Class definition for the dataloader for the macrozoobenthos dataset.

Parameters:

dir_dict (dict) – dictionary containing the paths to the folders of the dataset
ls_inds (list) – indices of images to be used for the learning set, optional
learning_set (str) – type of learning set to be used, optional, default: ‘all’
transforms (torchvision.transforms) – list of transformations to apply to blobs. Optional, default: None
glob_pattern (str) – glob pattern to use for finding images. Optional, default: ‘_rgb.’

static prepare_data(dir_dict: dict, ls_inds: list = [], glob_pattern: str = '*_rgb.*') → tuple[source]

Prepare data for training and testing, returns image paths, labels and indices

Parameters:

dir_dict (dict) – dictionary with keys as class names and values as paths to images
ls_inds (list) – list of indices to be used for training or testing
glob_pattern (str) – glob pattern to use for finding images

Returns:

img_paths – list of paths to images

Return type:

list

`mzb_classification_pilmodel`

class mzbsuite.classification.mzb_classification_pilmodel.MZBModel(data_dir='data/learning_sets/', pretrained_network='resnet50', learning_rate=0.0001, batch_size=32, weight_decay=1e-08, num_workers_loader=4, step_size_decay=5, num_classes=8)[source]

pytorch lightning class definition and model setup

Parameters:

data_dir (str) – path to the directory containing the training and validation sets
pretrained_network (str) – name of the pretrained network to use
learning_rate (float) – learning rate for the optimizer
batch_size (int) – batch size for the training and validation dataloaders
weight_decay (float) – weight decay for the optimizer
num_workers_loader (int) – number of workers for the dataloaders
step_size_decay (int) – number of epochs after which the learning rate is decayed
num_classes (int) – number of classes to classify

configure_optimizers()[source]: optimiser config plus lr scheduler callback

external_dataloader(data_dir, glob_pattern='*_rgb.*')[source]: external data loader

forward(x)[source]: forward pass return unnormalised logits, normalise when needed

predict_step(batch, batch_idx, dataloader_idx: int | None = None)[source]

Step function called during predict().

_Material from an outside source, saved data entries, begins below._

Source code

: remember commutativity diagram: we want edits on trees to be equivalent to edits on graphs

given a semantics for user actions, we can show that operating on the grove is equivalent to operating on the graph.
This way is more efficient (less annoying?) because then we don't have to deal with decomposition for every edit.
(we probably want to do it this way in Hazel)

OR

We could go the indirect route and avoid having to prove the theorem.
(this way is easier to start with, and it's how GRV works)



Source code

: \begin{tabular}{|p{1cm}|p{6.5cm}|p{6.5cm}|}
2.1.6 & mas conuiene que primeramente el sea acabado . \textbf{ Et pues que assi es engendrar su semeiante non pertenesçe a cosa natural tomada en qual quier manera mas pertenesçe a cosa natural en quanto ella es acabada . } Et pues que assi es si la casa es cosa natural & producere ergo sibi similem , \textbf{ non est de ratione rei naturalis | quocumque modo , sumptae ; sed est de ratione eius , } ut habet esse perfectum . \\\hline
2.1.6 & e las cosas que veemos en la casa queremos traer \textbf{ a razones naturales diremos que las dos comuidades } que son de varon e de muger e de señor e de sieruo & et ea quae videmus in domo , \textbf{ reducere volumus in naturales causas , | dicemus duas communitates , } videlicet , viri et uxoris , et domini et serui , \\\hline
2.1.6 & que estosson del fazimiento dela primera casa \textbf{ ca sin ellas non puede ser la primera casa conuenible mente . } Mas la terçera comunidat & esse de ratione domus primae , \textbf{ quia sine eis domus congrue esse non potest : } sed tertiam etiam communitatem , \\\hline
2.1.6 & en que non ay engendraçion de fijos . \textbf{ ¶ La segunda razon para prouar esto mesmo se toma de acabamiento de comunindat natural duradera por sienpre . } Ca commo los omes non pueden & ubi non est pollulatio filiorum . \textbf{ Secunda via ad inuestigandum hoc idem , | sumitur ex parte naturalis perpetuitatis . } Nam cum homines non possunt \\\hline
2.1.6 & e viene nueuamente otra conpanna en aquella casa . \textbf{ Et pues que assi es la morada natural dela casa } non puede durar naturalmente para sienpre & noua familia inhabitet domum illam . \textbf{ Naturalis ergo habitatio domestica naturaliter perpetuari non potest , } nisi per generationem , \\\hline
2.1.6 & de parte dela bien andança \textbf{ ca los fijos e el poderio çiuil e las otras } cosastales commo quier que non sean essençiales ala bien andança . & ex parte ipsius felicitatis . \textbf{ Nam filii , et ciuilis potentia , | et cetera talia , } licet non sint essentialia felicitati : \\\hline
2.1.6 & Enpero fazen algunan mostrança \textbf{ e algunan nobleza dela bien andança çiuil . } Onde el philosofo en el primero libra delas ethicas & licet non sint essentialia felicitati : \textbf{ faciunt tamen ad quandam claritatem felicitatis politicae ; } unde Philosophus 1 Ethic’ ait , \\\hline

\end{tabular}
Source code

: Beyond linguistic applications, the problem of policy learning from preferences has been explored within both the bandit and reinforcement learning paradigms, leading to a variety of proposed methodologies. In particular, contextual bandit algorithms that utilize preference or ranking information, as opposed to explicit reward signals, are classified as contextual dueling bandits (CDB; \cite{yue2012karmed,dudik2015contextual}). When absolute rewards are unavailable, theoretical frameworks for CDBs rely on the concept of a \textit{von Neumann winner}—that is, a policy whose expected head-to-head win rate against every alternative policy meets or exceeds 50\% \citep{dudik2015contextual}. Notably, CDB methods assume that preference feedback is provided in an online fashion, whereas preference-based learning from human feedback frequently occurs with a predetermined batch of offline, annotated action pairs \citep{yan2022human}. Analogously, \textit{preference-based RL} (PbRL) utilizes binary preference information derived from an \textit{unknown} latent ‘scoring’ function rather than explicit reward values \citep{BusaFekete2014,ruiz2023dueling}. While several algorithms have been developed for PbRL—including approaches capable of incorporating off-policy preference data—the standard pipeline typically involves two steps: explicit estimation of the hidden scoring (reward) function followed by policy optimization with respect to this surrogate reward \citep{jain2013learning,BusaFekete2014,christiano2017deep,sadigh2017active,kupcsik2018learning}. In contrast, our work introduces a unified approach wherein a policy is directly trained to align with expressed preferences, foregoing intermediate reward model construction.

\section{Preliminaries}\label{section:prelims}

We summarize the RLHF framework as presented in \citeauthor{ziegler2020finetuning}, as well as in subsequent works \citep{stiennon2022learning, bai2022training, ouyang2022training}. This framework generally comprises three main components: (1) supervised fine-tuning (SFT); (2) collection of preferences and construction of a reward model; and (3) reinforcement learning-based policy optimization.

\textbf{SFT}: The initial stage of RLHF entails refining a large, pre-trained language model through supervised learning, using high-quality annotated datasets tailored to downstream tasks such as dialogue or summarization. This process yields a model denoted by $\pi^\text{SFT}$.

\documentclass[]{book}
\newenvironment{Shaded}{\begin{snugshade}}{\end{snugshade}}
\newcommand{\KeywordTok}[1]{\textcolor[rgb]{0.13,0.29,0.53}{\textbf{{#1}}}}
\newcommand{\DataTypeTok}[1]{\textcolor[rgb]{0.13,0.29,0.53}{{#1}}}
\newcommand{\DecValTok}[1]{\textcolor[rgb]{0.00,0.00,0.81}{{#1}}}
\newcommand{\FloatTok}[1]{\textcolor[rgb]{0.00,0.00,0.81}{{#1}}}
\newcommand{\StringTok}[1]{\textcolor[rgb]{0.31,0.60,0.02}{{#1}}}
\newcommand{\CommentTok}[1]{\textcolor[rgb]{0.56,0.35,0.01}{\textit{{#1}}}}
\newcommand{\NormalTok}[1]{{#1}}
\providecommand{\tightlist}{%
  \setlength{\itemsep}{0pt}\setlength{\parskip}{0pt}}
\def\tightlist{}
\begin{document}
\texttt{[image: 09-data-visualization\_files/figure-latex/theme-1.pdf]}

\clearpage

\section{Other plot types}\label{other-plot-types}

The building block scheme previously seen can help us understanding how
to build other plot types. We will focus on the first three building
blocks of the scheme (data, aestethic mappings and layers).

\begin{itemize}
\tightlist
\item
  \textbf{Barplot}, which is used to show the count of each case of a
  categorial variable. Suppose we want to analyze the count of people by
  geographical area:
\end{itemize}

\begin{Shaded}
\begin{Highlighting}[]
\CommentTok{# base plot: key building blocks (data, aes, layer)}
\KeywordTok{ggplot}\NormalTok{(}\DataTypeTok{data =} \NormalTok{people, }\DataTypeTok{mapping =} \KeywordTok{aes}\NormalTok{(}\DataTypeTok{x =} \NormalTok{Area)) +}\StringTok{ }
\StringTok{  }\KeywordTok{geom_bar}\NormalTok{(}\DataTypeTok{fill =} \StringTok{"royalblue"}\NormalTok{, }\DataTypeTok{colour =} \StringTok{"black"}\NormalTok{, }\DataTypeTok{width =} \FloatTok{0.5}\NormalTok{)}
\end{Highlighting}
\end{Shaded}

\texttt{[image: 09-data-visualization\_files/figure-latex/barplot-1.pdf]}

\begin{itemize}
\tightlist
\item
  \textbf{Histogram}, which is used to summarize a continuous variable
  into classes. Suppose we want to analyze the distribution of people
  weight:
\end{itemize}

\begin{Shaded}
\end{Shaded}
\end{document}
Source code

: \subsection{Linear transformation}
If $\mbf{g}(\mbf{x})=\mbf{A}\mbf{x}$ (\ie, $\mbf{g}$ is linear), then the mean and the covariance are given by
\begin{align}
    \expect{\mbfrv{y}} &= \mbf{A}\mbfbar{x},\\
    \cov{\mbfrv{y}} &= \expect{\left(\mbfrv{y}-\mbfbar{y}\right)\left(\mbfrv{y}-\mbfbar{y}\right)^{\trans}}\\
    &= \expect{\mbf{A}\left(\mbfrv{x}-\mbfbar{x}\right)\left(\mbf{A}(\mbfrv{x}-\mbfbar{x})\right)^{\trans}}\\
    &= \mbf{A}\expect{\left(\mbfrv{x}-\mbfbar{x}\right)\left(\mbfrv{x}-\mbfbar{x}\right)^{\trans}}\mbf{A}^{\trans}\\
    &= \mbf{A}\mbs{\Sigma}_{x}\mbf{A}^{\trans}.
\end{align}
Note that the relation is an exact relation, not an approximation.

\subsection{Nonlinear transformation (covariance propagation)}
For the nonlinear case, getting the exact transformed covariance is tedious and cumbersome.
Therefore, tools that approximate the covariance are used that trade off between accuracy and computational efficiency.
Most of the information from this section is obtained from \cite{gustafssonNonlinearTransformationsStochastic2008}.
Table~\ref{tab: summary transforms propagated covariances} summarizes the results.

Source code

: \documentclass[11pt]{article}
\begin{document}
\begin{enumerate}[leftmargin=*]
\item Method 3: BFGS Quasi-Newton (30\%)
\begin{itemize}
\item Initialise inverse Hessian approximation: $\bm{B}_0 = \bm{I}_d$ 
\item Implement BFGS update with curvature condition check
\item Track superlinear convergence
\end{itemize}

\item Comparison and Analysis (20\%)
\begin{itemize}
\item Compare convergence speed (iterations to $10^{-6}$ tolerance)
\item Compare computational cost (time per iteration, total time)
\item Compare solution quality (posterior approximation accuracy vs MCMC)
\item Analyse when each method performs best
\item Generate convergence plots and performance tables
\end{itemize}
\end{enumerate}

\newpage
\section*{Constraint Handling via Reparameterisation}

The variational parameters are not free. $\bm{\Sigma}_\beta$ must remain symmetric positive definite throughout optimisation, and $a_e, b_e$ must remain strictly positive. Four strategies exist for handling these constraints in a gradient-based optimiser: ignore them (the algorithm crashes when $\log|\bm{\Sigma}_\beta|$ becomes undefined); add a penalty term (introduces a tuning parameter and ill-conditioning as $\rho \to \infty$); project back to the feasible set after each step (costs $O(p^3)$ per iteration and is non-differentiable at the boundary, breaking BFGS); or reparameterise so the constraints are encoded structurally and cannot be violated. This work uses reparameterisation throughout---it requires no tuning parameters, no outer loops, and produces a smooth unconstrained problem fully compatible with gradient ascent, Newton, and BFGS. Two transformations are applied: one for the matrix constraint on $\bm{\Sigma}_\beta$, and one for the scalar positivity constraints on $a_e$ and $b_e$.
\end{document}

By default, it calls forward(). Override to add any processing logic.

The predict_step() is used to scale inference on multi-devices.

To prevent an OOM error, it is possible to use BasePredictionWriter callback to write the predictions to disk or database after each batch or on epoch end.

The BasePredictionWriter should be used while using a spawn based accelerator. This happens for Trainer(strategy="ddp_spawn") or training on 8 TPU cores with Trainer(accelerator="tpu", devices=8) as predictions won’t be returned.

Example

class MyModel(LightningModule):

    def predict_step(self, batch, batch_idx, dataloader_idx=0):
        return self(batch)

dm = ...
model = MyModel()
trainer = Trainer(accelerator="gpu", devices=2)
predictions = trainer.predict(model, dm)

Parameters:

batch – Current batch.
batch_idx – Index of current batch.
dataloader_idx – Index of the current dataloader.

Returns:

Predicted output

test_step(batch, batch_idx, print_log: str = 'tst')[source]: Test iteration, per batch. return validation function call

train_dataloader(shuffle=True)[source]: training data loader

training_step(batch, batch_idx)[source]: training iteration, per batch

val_dataloader()[source]: validation data loader

validation_step(batch, batch_idx, print_log: str = 'val')[source]: validation iteration, per batch

`mzb_skeletons_dataloader`

class mzbsuite.skeletons.mzb_skeletons_dataloader.MZBLoader_skels(im_folder, bo_folder, he_folder, ls_inds=[], learning_set='all', transforms=None)[source]

Class definition for the dataloader for the macrozoobenthos skeletons dataset.

Parameters:

im_folder (Path) – folder path of input images
bo_folder (Path) – folder path of body length skeleton masks
he_folder (Path) – folder path of head length skeleton masks
ls_inds (list) – indices of images to be used for the learning set, optional
learning_set (str) – type of learning set to be used, optional, default: ‘all’
transforms (torchvision.transforms) – optional, default: None

static prepare_data(im_folder, bo_folder=None, he_folder=None, ls_inds=[])[source]: Prepares the data for the dataloader, loads it and returns it as numpy arrays.

`mzb_skeletons_pilmodel`

class mzbsuite.skeletons.mzb_skeletons_pilmodel.MZBModel_skels(data_dir='data/skel_segm/', pretrained_network='efficientnet-b2', learning_rate=0.0001, batch_size=32, weight_decay=1e-08, num_workers_loader=4, step_size_decay=5, num_classes=2)[source]

Pytorch Lightning Module for training the skeleton segmentation model.

Parameters:

data_dir (str) – Path to the directory where the data is stored.
pretrained_network (str) – Name of the pretrained network to use.
learning_rate (float) – Learning rate for the optimizer.
batch_size (int) – Batch size for the dataloader.
weight_decay (float) – Weight decay for the optimizer.
num_workers_loader (int) – Number of workers for the dataloader.
step_size_decay (int) – Number of epochs after which the learning rate is decayed.
num_classes (int) – Number of classes to predict.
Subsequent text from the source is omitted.